PJM recapped the concept: DoC private 'Infrastructure as a service' cloud.
- web front-end for users to create VMs.
- configure memory/cpu/storage, and choose which CSG supported OS to install (eg. Ubuntu Linux or Windows OS).
- eventually, users will be able to install their own custom OS images.
- fast, stable storage system storing VM images and related data.
- accounting system for recording and (eventually limiting) resource-usage.
- guaranteed/reserved resources for VMs.
- users can access DoC home directories and shared (eg research) volume from VMs.
- users can be root on VMs and install packages.
- eventually we should be able to monitor power on compute nodes (servers running VMs), and VMs should be able to access GPUs, FPGAs etc on some hardware. but not at first.
partially driven by economics: EPSRC will now only fund 50% of equipment grants ("vanity clusters") > £10K, DoC has to fund remainder. NATASA: only EPSRC? EU still support 100% grants on large servers. PJM: yes, for now. Later, who knows.
- ALW: What is the view on security and firewalls to the outside world? Might like to control access from the outside world. PJM: Tricky because of ICT's position. However, ICT may accept this. Could parts of the cloud be "internally separated from rest of DoC"? If so, might have issues with accessing user home-directories. DCW post-meeting comment: surely the default is that each VM has same security constraints as a real server in DoC, vary from this by negotiation.
- SHM: His group usually buy dedicated high-power servers to run a particular task. How will cloud compare? PJM: Have envisaged that we can reserve/'pin' resources onto particular hardware for periods of time (eg a few months). Also, you're not forced to join the cloud, if you can get the money without Dept 50%.
- PHJK: ICT have very large HPC cluster, which DoC should use more. It has a batch-queuing system called PBSpro; his group bought 4 servers to add to the College HPC which are managed by ICT HPC team. Very successful. SUSAN: Tried ICT HPC: fast but not flexible: needed a lot of effort to install required software, but she agreed we should use it more due to all the money put into it. DCW added: that's £1 million per year HPC funding for last 3 years and next 3 years too.. SUSAN: we cannot and should not compete with that scale! PHJK: Some use cases are better served by College HPC rather than cloud. PJM: agreed, both are useful.
- SUSAN: Concerned about the fragility about existing DoC server purchase/install cycle: inflexible, takes too long, can be left with useful servers hanging around with old OS. Some don't upgrade because they don't know or are afraid to, not because they can't.
- ALW: Cloud is more flexible but there are still issues with supporting VMs with old OSes.
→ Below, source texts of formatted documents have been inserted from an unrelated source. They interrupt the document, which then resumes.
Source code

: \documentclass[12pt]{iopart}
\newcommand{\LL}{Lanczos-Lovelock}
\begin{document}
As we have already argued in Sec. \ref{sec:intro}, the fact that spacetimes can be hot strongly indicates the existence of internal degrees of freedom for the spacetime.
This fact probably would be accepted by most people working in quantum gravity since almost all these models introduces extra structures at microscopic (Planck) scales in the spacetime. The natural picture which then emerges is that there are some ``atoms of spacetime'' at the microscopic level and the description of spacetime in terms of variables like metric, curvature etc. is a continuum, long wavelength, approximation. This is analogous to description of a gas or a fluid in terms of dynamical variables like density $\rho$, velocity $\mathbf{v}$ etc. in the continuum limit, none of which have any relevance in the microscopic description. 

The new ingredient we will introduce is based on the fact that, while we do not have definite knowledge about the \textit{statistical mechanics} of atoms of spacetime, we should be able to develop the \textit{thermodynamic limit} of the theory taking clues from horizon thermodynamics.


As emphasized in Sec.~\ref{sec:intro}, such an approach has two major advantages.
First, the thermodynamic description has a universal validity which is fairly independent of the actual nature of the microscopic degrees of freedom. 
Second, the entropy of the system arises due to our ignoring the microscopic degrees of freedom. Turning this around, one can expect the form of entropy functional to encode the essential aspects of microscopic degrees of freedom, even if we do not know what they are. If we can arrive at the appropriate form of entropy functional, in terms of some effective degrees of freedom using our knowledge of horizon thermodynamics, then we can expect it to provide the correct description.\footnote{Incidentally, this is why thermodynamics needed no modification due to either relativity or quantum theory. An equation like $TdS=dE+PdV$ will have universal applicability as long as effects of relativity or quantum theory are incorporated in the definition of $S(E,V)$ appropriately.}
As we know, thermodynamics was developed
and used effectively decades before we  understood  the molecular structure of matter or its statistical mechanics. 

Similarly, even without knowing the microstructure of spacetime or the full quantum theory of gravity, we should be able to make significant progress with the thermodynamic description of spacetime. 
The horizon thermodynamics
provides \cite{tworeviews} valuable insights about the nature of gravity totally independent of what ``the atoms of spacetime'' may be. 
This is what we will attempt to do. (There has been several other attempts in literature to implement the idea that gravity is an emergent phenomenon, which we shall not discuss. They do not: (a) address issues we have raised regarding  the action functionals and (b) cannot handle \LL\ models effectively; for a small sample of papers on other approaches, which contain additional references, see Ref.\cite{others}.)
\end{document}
PJM: Agreed. The cloud should half-solve the problem, by detaching the old OS from the hardware, can allow a research group (or researcher) to create a VM a year, each with the latest CSG supported Linux (Ubuntu 10.04 one year, 11.04 the next for example), then test their software on the new OS. When no software still requires the old OS, can (and should) decommission the old VM. CSG might also need to work with researchers to retire very old insecure OSes, as they do at present.
- JHC02: Policies will be needed to quiesce VMs when not in use, while not suspending long running jobs, and also prevent general accumulation of VMs over time. PJM: Agreed - will need policies, and accounting system will help with this.
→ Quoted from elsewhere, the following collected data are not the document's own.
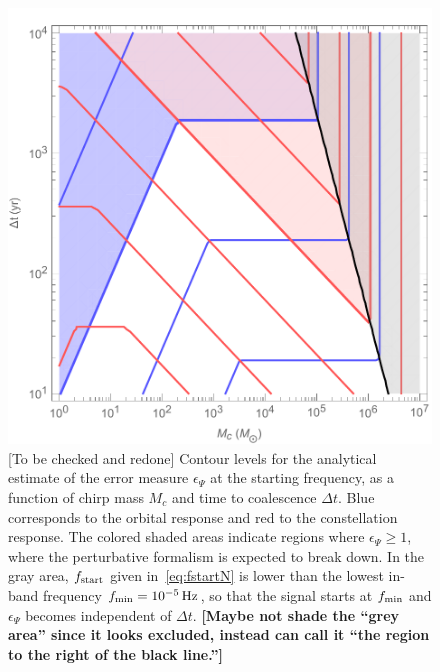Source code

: \documentclass[aps,showpacs,twocolumn,
prd,superscriptaddress,nofootinbib]{revtex4-1}
\newcommand{\Hz}{\,\mathrm{Hz}}
\newcommand{\Mchirp}{M_{c}}
\newcommand{\SM}[1]{{\color{Red} #1}}
\newcommand{\jgb}[1]{{\color{DarkGreen} #1}}
\begin{document}
\begin{figure}
  \centering
  \includegraphics[width=.9\linewidth]{plots/lisafom_Psi_McDeltat.pdf}
  \caption{\SM{[To be checked and redone]} Contour levels for the analytical estimate of the error measure $\epsilon_{\Psi}$ at the starting frequency, as a function of chirp mass $\Mchirp$ and time to coalescence $\Delta t$. Blue corresponds to the orbital response and red to the constellation response. The colored shaded areas indicate regions where $\epsilon_{\Psi} \geq 1$, where the perturbative formalism is expected to break down. In the gray area, $f_{\rm start}$ given in~\eqref{eq:fstartN} is lower than the lowest in-band frequency $f_{\rm min} = 10^{-5}\Hz$, so that the signal starts at $f_{\rm min}$ and $\epsilon_{\Psi}$ becomes independent of $\Delta t$.\jgb{\bf[Maybe not shade the ``grey area'' since it looks excluded, instead can call it ``the region to the right of the black line.'']} }
  \label{fig:lisafomPsiMcDeltat}
\end{figure}
\end{document}
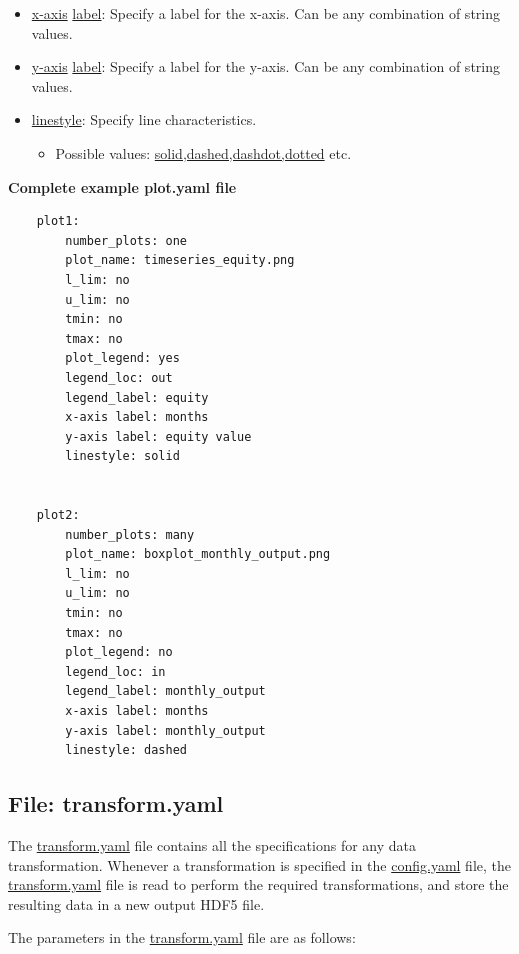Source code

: \documentclass[10pt,a4paper]{article}
\begin{document}
\begin{itemize}
\item \url{x-axis} \url{label}: Specify a label for the x-axis. Can be any combination of string values.

\item \url{y-axis} \url{label}: Specify a label for the y-axis. Can be any combination of string values.

\item \url{linestyle}: Specify line characteristics. 
\begin{itemize}
\item Possible values: \url{solid,dashed,dashdot,dotted} etc.
\end{itemize}

\end{itemize}

\bigskip
\textbf{Complete example plot.yaml file}

\begin{lstlisting}
    plot1:
        number_plots: one
        plot_name: timeseries_equity.png
        l_lim: no
        u_lim: no
        tmin: no
        tmax: no
        plot_legend: yes
        legend_loc: out
        legend_label: equity
        x-axis label: months
        y-axis label: equity value
        linestyle: solid
        
    
    plot2:
        number_plots: many
        plot_name: boxplot_monthly_output.png
        l_lim: no
        u_lim: no
        tmin: no
        tmax: no
        plot_legend: no
        legend_loc: in
        legend_label: monthly_output
        x-axis label: months
        y-axis label: monthly_output
        linestyle: dashed
\end{lstlisting}

\subsection{File: transform.yaml}

The \url{transform.yaml} file contains all the specifications for any data transformation. Whenever a transformation is specified in the \url{config.yaml} file, the \url{transform.yaml} file is read to perform the required transformations, and store the resulting data in a new output HDF5 file.

\bigskip
The parameters in the \url{transform.yaml} file are as follows:
\end{document}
- PHJK: Will VM images be backed-up? PJM: Perhaps - not to the same extent as the general storage space. This technical discussion will be looked at later. DCW post-meeting comment: CSG have never backed up VM images, perhaps there are cases (custom hand-crafted install for instance) where we should. But generally, not needed!
- ALW: Might this demotivate people from specc'ing equipment on their own proposals? PJM, SUSAN: Should increase motivation. PHJK: getting that 50% contribution from Dept would be a big motivation!
- PHJK: We aren't talking about VM on desktops, are we? PJM: No - at least not yet. Virtualising servers.
- DR: Storage is very important too - e.g. someone wants 10TB extra plus backups, rather than having to buy lots of stuff, lovely if we could virtualise this and allocate it on demand, not caring so much about hardware to realise this.
- PHJK: cost of storage hardware is cheap. Added costs from management, backups etc. ECL1: Can rent storage from ICT. DR: not at 10TB scale, and high performance yet, plus ICT prices quite expensive. DCW added: even when all PHJK's extra costs are added in, ICT's prices are still expensive.
- JD: Support this idea, and let's think of the bigger picture too - linking with EU projects, platforms and research. Susan: yes, interesting cloud research will be possible.
- PG: know very little of clouds, but want the local implementation done well. SUSAN: agreed want reliable production system, with more-effective server usage; fewer 'fragile old' servers. Aside from SUSAN: If you have an underused RA who is interested in sys admin, perhaps they could help upgrade some old cluster OSes?
- PJM: In summary, is anyone dead-against the cloud? there was no response.
- PJM: Ok, plan is to have a six-month first phase, hire an extra member of CSG, build the cloud. Second phase: if successful, research groups can choose to add new servers into the cloud, or potentially even some older ones, with the extra member of CSG becoming permanent. Rest of CSG will skill up on clouds too.
- PHJK: What proportion of people with dedicated research servers might need dedicated hardware (to do performance measurement etc)? Not many responses. DCW added: will still need 'raw metal' on occasion. No problem with that. PJM added: there is a small overhead (perhaps 5%) of running a VM on cloud as opposed to the bare metal.
- PHJK: Can a VM pinned to a server use that server's local hard-drive? PJM: Not easily. DCW: maybe spare chunk of local disk could be accessed directly from one VM - like direct access to GPU or FPGA?
- CRISTIC: What happens next, in more detail?
SUSAN: The Dept will put up a chunk of money in the next month or two, CSG will purchase fast hardware and fast disk storage. Commodity hardware and open source software preferred, but NetApp also being considered. More technical discussions needed to decide what to buy, what software to use etc.
- SCD: What happens in a year - all services in the cloud? PJM: We'll see. Unlikely for all services. Maybe some.
- SCD and PG: extra support load for CSG? PJM: some, but note that virtualisation is already being done in CSG (VMware ESX cluster and Windows Virtualisation on some new desktops).
JK: Seems this is the way things are going -> would make sense to go along. Seems to generally be good for the department. People getting equipment outside this scheme can still do so. Good idea!
- PG: Aldo couldn't be here, but asked if there can be slides and/or minutes of this meeting. PJM: Will look at this.
- PJM: In summary, major issues from this meeting are security and performance.
- ECL1: What are the risks? Proliferation of VMs, MAnagement - who to contact? Will it affect desktop procurement? SUSAN: won't affect desktop procurements at all - yet. Also, if it does not work out, we re-use the hardware; somewhat risk-free investment initially, and all from Dept funding. Biggest risk might be being too far ahead of the curve, find nothing works reliably!
- PJM: In later meetings, we will consider technical issues: cloud implementations, VM implementations etc. A working group (with PRP, WJK and DR on it) will be looking at this: you can contact them if you wish; want departmental consensus.